I covered that and acknowledged people who do Aikido for reasons other than mine. I have no problem with these people but I dont want their training goals to dictate what is getting taught. If more people were interested in the martial aspects as opposed to the hokey new-agey "healing" aspects of Tai Chi it might still be a respectable martial art.

Quote:
As for your "survival of the fittest" remark, this is normally applied to a species as a whole rather than individuals, so doesn't really apply. Indeed, if you check the mortality rates of any "civilized frontier" in history, you may well be amazed at which groups were the true survivors (hint - women with children score rather highly).
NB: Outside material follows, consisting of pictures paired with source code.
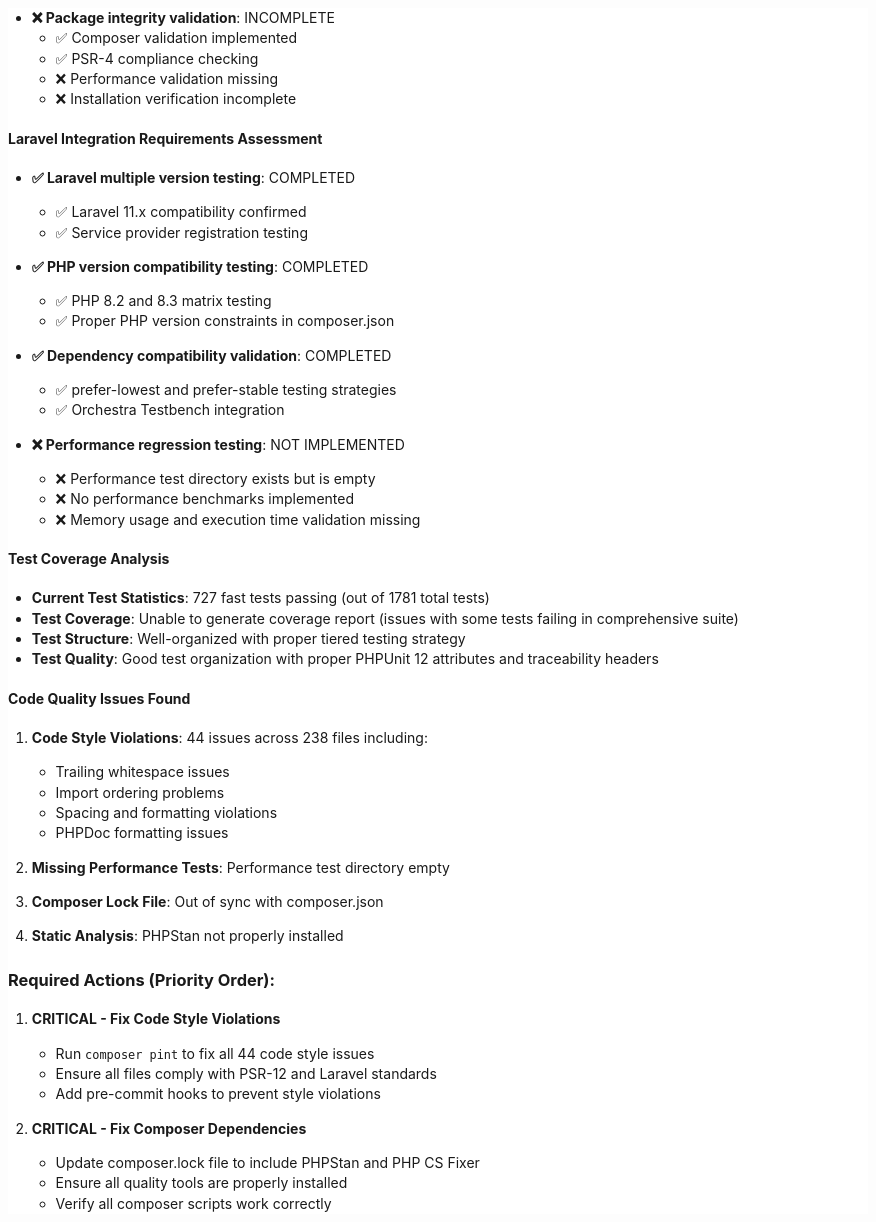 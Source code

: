 - **❌ Package integrity validation**: INCOMPLETE
  - ✅ Composer validation implemented
  - ✅ PSR-4 compliance checking
  - ❌ Performance validation missing
  - ❌ Installation verification incomplete

#### Laravel Integration Requirements Assessment
- **✅ Laravel multiple version testing**: COMPLETED
  - ✅ Laravel 11.x compatibility confirmed
  - ✅ Service provider registration testing

- **✅ PHP version compatibility testing**: COMPLETED
  - ✅ PHP 8.2 and 8.3 matrix testing
  - ✅ Proper PHP version constraints in composer.json

- **✅ Dependency compatibility validation**: COMPLETED
  - ✅ prefer-lowest and prefer-stable testing strategies
  - ✅ Orchestra Testbench integration

- **❌ Performance regression testing**: NOT IMPLEMENTED
  - ❌ Performance test directory exists but is empty
  - ❌ No performance benchmarks implemented
  - ❌ Memory usage and execution time validation missing

#### Test Coverage Analysis
- **Current Test Statistics**: 727 fast tests passing (out of 1781 total tests)
- **Test Coverage**: Unable to generate coverage report (issues with some tests failing in comprehensive suite)
- **Test Structure**: Well-organized with proper tiered testing strategy
- **Test Quality**: Good test organization with proper PHPUnit 12 attributes and traceability headers

#### Code Quality Issues Found
1. **Code Style Violations**: 44 issues across 238 files including:
   - Trailing whitespace issues
   - Import ordering problems
   - Spacing and formatting violations
   - PHPDoc formatting issues

2. **Missing Performance Tests**: Performance test directory empty
3. **Composer Lock File**: Out of sync with composer.json
4. **Static Analysis**: PHPStan not properly installed

### Required Actions (Priority Order):

1. **CRITICAL - Fix Code Style Violations**
   - Run `composer pint` to fix all 44 code style issues
   - Ensure all files comply with PSR-12 and Laravel standards
   - Add pre-commit hooks to prevent style violations

2. **CRITICAL - Fix Composer Dependencies**
   - Update composer.lock file to include PHPStan and PHP CS Fixer
   - Ensure all quality tools are properly installed
   - Verify all composer scripts work correctly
You did not understand my use of the phrase. I used it as a lead in to that paragraph, to establish a common point of reference (obviously, in your case, I failed or maybe you attached some personal, emotional meaning to the phrase causing it to stand out for you). In any case, your point on women with children having high survival rates is mostly due to the sociological makeup of the group, whereby these people are given priority in times of crises at the cost of other members of the group, Its hard to imagine that you meant that women with children are better able to hunt and provide food for themselves or that they are better able to defend themselves against predators. However, you cannot argue that definite heirarchies are NOT established in almost every human endeavour. You just have to observe the sandpit at a kindergarten to see what I mean.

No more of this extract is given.